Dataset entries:
________

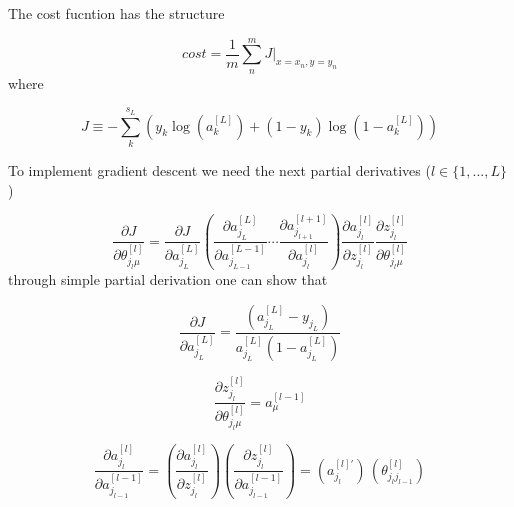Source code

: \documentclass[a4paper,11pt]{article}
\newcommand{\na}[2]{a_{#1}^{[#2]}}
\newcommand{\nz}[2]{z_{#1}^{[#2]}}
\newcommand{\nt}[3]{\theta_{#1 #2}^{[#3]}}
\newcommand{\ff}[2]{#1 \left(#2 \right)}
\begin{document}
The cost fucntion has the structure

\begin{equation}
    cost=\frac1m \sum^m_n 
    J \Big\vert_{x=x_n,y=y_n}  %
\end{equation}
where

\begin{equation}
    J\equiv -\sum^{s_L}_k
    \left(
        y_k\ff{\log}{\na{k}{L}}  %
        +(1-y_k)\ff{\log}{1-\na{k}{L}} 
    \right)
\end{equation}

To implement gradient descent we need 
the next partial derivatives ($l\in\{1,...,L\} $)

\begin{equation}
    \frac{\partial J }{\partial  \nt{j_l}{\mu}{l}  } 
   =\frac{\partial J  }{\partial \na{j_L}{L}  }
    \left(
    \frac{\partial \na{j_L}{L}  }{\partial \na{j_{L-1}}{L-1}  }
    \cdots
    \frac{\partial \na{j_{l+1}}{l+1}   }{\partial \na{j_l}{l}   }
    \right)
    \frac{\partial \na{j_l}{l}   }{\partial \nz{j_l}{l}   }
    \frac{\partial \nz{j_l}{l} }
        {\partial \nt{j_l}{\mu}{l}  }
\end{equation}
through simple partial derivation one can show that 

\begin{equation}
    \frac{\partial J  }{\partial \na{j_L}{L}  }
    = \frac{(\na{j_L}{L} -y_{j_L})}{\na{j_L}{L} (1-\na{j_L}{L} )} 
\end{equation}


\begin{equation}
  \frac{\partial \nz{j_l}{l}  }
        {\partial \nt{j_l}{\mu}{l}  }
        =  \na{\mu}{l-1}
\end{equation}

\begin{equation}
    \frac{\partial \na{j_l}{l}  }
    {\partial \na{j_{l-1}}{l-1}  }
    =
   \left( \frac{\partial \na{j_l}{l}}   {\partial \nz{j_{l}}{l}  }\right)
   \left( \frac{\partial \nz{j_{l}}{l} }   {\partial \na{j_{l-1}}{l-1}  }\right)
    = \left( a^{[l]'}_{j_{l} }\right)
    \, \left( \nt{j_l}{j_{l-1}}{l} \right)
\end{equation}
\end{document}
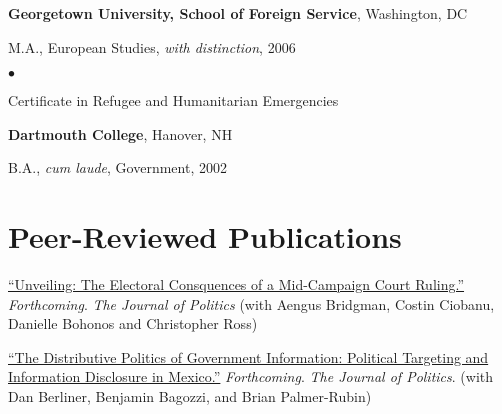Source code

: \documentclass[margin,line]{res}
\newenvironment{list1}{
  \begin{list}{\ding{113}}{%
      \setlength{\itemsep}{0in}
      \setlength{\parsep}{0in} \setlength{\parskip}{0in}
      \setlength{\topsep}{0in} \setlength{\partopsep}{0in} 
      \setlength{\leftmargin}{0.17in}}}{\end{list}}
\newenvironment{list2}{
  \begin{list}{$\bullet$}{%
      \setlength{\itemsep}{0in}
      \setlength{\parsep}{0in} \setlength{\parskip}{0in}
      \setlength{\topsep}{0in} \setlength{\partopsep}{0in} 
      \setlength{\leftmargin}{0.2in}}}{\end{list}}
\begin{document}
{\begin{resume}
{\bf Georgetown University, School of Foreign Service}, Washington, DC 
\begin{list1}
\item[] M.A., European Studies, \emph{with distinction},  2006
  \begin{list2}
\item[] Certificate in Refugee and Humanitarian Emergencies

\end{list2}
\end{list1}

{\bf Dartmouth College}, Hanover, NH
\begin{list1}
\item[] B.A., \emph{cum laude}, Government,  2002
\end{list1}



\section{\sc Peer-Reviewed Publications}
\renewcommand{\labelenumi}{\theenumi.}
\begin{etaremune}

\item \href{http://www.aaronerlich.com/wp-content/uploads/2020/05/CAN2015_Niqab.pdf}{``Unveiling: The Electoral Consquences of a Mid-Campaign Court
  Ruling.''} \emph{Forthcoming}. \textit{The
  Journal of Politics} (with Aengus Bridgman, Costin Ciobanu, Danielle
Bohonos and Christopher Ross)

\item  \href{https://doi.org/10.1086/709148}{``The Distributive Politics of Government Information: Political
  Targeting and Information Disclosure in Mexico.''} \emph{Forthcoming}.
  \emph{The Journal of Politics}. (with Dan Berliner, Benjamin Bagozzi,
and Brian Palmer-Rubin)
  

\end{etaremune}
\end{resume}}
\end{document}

________

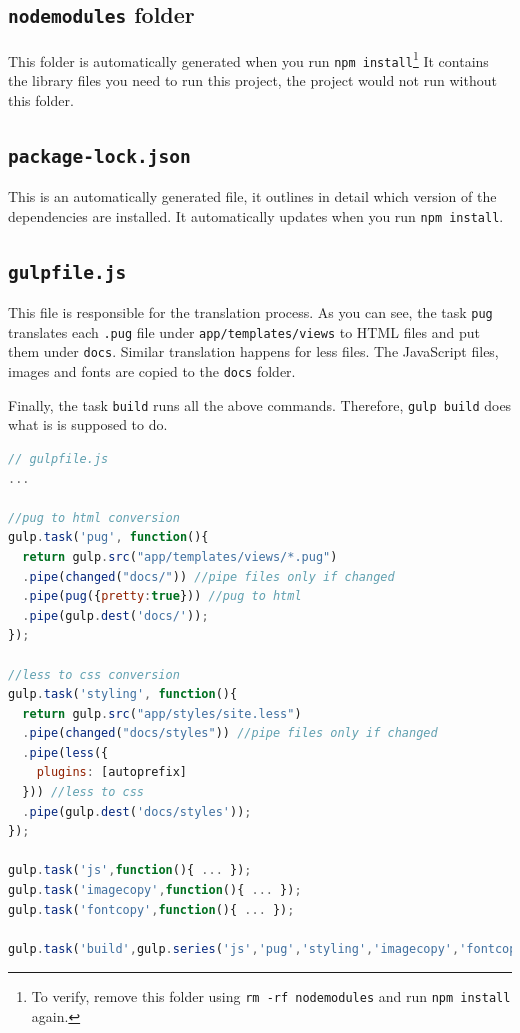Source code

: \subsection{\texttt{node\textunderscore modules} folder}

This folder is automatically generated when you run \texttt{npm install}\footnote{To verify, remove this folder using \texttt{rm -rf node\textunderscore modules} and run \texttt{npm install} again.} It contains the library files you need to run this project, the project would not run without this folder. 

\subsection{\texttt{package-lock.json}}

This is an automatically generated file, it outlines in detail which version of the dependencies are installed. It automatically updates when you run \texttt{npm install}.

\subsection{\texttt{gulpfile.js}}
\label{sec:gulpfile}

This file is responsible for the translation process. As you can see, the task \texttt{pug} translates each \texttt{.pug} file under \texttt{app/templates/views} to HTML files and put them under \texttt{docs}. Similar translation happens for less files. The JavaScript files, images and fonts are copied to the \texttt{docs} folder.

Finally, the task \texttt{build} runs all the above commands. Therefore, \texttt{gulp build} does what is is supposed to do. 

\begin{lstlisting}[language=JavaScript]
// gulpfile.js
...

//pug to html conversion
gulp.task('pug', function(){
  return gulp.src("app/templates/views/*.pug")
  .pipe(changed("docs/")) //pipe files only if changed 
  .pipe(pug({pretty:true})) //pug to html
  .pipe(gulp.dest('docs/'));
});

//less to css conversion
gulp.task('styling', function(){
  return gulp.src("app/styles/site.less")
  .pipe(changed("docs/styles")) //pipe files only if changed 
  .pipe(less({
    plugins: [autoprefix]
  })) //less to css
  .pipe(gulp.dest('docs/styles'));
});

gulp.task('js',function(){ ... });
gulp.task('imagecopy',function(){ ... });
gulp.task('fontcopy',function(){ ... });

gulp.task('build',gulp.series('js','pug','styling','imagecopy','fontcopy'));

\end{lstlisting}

________

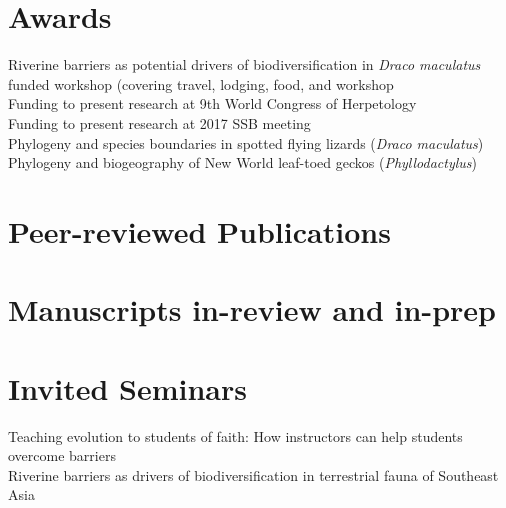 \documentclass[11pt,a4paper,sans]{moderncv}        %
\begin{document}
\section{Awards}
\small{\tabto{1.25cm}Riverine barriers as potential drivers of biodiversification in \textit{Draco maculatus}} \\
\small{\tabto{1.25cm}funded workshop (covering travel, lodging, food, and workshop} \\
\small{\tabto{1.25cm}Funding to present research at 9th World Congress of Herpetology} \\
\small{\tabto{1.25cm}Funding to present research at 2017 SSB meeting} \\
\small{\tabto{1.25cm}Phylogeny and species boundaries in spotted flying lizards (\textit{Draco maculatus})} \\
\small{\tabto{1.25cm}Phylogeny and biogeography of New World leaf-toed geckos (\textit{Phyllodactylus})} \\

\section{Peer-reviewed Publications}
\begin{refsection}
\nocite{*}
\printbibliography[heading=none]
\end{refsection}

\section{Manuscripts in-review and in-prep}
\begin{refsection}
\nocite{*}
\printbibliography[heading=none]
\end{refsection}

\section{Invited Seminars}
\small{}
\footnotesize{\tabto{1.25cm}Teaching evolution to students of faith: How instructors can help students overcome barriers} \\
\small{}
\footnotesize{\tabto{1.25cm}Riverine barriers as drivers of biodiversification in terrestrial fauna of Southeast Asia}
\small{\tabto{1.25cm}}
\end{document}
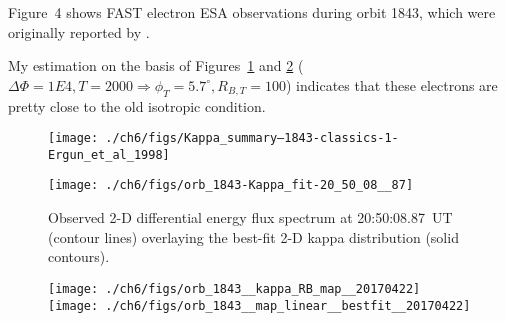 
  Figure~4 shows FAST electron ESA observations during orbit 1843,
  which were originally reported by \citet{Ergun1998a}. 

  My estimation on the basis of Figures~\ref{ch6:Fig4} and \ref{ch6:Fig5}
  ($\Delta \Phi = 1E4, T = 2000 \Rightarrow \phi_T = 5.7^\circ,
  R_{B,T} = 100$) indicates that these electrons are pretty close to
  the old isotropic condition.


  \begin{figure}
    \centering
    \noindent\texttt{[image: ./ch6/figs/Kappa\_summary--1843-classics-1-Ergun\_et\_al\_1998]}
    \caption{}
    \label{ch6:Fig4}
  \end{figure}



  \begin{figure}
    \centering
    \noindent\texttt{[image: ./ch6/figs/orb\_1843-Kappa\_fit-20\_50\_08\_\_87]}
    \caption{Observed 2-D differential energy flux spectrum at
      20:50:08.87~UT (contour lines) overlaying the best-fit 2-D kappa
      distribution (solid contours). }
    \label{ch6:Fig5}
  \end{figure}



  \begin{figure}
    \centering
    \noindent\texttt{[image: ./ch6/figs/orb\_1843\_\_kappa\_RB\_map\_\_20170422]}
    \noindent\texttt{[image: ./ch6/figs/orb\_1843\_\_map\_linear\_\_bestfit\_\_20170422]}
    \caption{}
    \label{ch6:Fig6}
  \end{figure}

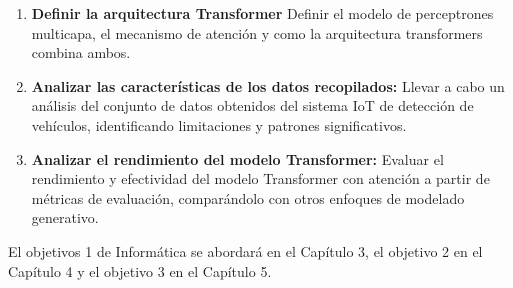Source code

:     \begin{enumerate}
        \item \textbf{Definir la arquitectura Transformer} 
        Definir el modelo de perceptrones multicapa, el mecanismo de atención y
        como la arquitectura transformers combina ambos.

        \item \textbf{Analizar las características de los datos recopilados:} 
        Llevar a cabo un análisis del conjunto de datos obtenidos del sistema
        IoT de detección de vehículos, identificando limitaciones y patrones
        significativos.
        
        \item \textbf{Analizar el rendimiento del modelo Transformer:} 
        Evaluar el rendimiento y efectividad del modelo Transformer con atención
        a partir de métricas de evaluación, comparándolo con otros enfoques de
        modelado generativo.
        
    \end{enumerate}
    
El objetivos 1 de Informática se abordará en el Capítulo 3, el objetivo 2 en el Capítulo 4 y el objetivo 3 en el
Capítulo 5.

________

*TASK STATEMENT:* Find every line in the records above that holds the word "Draco", and copy each one.

*WRITTEN RESPONSE:*
\small{\tabto{1.25cm}Riverine barriers as potential drivers of biodiversification in \textit{Draco maculatus}} \\
\small{\tabto{1.25cm}Phylogeny and species boundaries in spotted flying lizards (\textit{Draco maculatus})} \\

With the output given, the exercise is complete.